# [What this task involves]
Your reply should restate the lines from the top of the entries through the line containing "## Project Overview" word for word, with no pictures.

=== Begin Enclosure ===

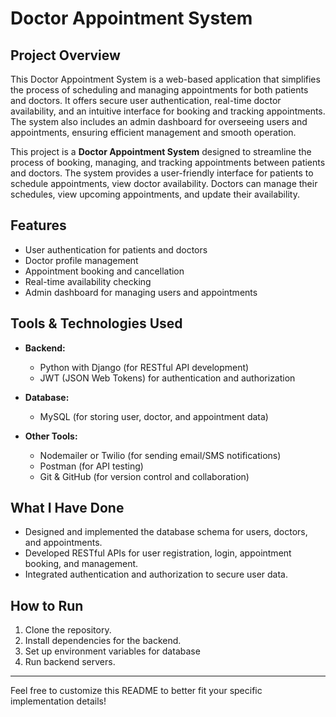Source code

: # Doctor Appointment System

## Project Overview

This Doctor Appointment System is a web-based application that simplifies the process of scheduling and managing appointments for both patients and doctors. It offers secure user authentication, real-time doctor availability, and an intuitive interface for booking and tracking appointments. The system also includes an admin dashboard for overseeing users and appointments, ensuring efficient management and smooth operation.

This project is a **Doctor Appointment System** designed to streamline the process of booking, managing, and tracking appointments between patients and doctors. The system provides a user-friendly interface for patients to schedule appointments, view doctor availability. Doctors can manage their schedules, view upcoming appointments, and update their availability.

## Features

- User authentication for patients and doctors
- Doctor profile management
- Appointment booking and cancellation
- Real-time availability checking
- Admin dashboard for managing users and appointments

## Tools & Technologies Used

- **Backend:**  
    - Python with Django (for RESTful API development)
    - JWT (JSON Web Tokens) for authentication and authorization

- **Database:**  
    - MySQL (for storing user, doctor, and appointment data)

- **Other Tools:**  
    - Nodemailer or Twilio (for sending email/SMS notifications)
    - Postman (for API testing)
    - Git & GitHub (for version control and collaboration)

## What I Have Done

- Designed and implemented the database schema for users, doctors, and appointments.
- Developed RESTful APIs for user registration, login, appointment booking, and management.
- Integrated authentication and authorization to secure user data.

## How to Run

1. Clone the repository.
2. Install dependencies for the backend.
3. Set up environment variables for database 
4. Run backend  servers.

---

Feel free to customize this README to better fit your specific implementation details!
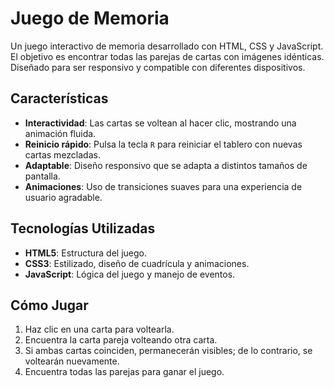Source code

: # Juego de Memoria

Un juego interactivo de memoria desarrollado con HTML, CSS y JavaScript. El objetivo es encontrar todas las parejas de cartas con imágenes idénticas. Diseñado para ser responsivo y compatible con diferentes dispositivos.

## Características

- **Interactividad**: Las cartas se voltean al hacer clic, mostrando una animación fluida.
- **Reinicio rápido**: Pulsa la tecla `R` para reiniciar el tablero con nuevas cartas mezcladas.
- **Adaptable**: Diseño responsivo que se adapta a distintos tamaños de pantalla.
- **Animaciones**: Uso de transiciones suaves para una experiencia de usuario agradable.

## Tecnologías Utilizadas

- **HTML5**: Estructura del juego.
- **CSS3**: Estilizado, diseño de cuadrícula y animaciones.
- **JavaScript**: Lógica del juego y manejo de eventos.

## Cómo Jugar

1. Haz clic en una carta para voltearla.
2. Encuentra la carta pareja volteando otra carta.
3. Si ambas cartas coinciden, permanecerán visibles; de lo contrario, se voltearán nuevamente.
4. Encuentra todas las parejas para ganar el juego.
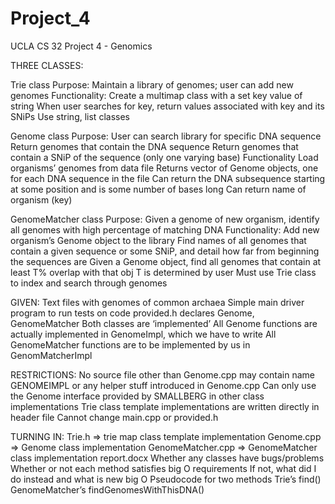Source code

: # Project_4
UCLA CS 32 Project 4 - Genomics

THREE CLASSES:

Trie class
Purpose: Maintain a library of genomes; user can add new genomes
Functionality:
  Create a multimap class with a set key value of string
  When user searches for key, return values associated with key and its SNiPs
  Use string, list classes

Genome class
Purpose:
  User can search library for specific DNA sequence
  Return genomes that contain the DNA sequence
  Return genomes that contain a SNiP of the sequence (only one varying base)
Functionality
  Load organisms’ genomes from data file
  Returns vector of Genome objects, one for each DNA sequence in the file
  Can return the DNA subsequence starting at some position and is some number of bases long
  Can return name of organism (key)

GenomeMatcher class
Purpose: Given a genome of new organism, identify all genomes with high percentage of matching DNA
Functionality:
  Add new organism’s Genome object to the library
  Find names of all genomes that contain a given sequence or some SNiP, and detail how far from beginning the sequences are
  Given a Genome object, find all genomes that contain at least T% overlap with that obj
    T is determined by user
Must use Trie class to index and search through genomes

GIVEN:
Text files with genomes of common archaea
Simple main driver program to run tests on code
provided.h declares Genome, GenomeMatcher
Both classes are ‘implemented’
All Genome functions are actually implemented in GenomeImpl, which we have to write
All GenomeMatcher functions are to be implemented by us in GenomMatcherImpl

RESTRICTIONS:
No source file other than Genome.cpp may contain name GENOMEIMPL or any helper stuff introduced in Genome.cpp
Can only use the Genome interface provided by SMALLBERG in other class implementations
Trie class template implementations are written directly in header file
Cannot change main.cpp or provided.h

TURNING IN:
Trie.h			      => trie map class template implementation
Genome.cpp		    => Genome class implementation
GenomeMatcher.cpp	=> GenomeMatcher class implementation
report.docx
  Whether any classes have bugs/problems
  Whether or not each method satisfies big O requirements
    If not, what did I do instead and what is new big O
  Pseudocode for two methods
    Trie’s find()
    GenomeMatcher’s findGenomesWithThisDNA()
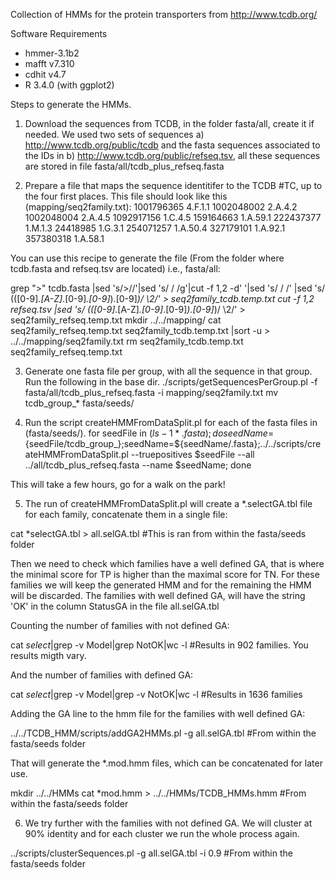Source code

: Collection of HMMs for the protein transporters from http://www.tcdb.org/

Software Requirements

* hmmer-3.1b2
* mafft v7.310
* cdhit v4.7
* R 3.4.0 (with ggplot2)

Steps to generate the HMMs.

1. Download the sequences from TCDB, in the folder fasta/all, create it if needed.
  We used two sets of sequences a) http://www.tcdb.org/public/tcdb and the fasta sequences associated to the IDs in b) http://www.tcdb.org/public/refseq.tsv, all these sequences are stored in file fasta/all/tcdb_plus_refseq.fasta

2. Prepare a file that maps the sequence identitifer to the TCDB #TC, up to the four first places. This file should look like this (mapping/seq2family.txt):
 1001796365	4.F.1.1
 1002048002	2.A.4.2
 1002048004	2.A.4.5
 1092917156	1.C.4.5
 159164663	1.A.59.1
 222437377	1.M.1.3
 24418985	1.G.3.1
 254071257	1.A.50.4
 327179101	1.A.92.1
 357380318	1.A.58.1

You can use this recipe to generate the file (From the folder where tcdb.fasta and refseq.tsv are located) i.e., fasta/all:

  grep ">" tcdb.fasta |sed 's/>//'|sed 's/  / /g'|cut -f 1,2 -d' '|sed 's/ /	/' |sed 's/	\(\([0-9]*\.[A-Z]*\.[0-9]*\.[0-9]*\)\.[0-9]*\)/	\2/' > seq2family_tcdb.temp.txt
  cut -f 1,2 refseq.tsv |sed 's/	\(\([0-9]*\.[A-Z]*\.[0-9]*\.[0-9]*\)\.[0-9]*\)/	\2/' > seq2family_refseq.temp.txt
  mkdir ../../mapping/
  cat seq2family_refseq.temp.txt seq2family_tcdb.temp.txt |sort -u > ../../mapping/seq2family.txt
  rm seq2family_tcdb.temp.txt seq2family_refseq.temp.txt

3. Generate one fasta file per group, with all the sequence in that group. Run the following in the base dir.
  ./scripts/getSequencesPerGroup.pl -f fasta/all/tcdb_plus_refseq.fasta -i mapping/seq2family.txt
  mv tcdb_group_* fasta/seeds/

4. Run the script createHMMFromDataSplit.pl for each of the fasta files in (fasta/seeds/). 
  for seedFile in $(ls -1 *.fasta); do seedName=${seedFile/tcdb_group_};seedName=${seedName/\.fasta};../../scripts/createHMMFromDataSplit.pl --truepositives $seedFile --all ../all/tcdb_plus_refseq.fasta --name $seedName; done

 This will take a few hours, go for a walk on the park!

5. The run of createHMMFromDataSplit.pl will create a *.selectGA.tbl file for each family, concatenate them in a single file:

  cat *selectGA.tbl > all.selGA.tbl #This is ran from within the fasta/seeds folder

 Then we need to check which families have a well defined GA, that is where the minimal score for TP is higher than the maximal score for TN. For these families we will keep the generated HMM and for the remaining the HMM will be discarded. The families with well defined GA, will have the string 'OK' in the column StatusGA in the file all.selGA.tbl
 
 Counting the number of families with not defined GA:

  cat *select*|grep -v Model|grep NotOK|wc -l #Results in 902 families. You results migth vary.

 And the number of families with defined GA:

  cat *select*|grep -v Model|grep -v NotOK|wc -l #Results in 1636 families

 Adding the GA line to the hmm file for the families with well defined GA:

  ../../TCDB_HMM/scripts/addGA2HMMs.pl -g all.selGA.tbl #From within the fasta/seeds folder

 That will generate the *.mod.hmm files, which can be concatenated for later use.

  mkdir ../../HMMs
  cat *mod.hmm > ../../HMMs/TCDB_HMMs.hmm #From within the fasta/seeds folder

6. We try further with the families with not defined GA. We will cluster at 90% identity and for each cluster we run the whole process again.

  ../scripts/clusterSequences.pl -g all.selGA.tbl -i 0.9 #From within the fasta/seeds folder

=== End Enclosure ===

# [Written response]
Source code

: # Doctor Appointment System

## Project Overview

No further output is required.